### [Goal of the exercise]
From the line with "What happens if" to the line with "- d) None of the above", retype every line exactly, including those two, and leave out the rest of the data below.
◇ ◇ ◇ ◇ ◇ ◇ ◇
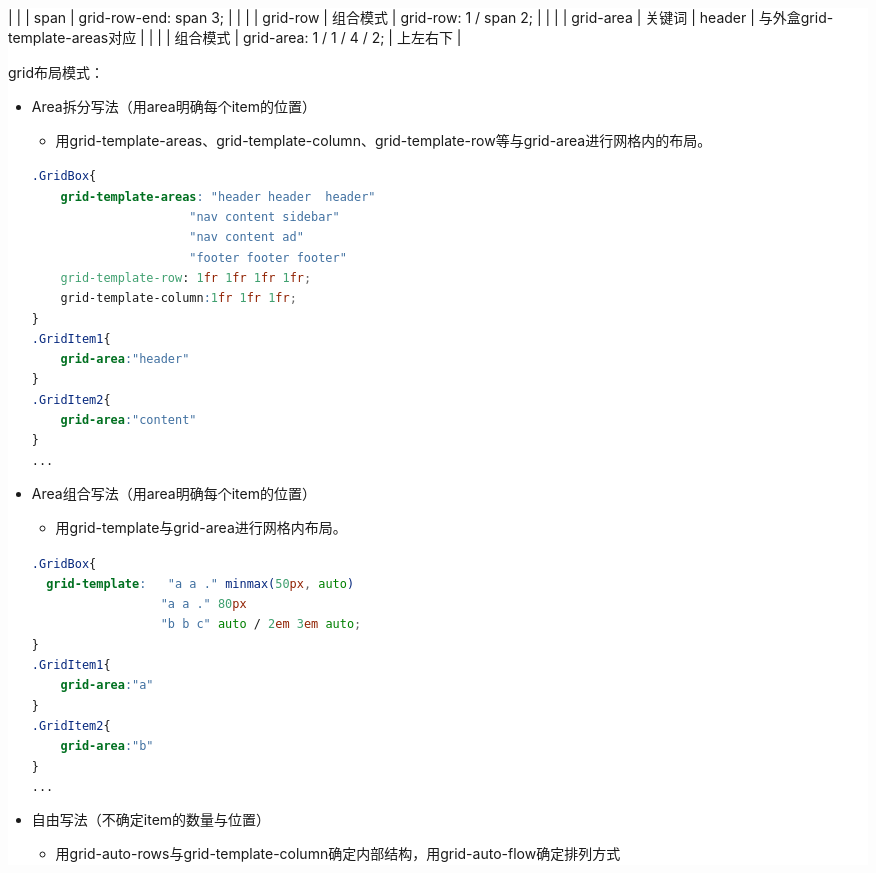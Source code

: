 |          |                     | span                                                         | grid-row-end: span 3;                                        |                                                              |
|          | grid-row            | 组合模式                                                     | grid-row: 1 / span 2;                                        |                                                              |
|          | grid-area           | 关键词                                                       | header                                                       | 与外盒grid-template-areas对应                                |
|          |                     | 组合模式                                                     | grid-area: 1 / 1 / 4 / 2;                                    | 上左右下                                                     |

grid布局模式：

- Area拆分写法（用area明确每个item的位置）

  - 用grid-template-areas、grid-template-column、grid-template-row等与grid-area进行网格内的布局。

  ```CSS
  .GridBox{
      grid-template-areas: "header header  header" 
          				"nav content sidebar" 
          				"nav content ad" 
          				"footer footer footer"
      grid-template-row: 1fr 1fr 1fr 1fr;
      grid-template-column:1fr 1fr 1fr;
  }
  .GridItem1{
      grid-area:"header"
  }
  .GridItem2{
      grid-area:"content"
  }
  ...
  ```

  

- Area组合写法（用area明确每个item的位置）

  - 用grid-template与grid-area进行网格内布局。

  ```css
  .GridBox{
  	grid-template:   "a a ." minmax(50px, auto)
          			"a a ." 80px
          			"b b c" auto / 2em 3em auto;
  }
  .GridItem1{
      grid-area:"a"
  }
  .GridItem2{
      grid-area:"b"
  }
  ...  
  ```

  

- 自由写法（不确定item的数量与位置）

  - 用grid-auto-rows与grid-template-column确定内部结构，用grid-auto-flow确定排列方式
◇ ◇ ◇ ◇ ◇ ◇ ◇
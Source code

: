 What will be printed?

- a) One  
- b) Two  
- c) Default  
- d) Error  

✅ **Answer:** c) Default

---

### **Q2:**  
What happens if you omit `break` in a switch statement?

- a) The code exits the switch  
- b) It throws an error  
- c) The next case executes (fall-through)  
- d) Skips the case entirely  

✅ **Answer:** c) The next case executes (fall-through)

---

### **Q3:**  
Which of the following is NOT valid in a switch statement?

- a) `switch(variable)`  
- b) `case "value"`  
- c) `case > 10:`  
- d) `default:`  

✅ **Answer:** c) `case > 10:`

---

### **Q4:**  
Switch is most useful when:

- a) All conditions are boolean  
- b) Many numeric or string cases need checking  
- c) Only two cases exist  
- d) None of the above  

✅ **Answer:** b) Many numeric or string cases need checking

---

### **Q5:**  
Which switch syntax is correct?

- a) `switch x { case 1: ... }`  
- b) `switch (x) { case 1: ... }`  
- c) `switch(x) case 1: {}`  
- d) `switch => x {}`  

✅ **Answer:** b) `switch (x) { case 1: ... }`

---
◇ ◇ ◇ ◇ ◇ ◇ ◇
### [Written reply]
What happens if you omit `break` in a switch statement?

- a) The code exits the switch  
- b) It throws an error  
- c) The next case executes (fall-through)  
- d) Skips the case entirely  

✅ **Answer:** c) The next case executes (fall-through)

---

### **Q3:**  
Which of the following is NOT valid in a switch statement?

- a) `switch(variable)`  
- b) `case "value"`  
- c) `case > 10:`  
- d) `default:`  

✅ **Answer:** c) `case > 10:`

---

### **Q4:**  
Switch is most useful when:

- a) All conditions are boolean  
- b) Many numeric or string cases need checking  
- c) Only two cases exist  
- d) None of the above  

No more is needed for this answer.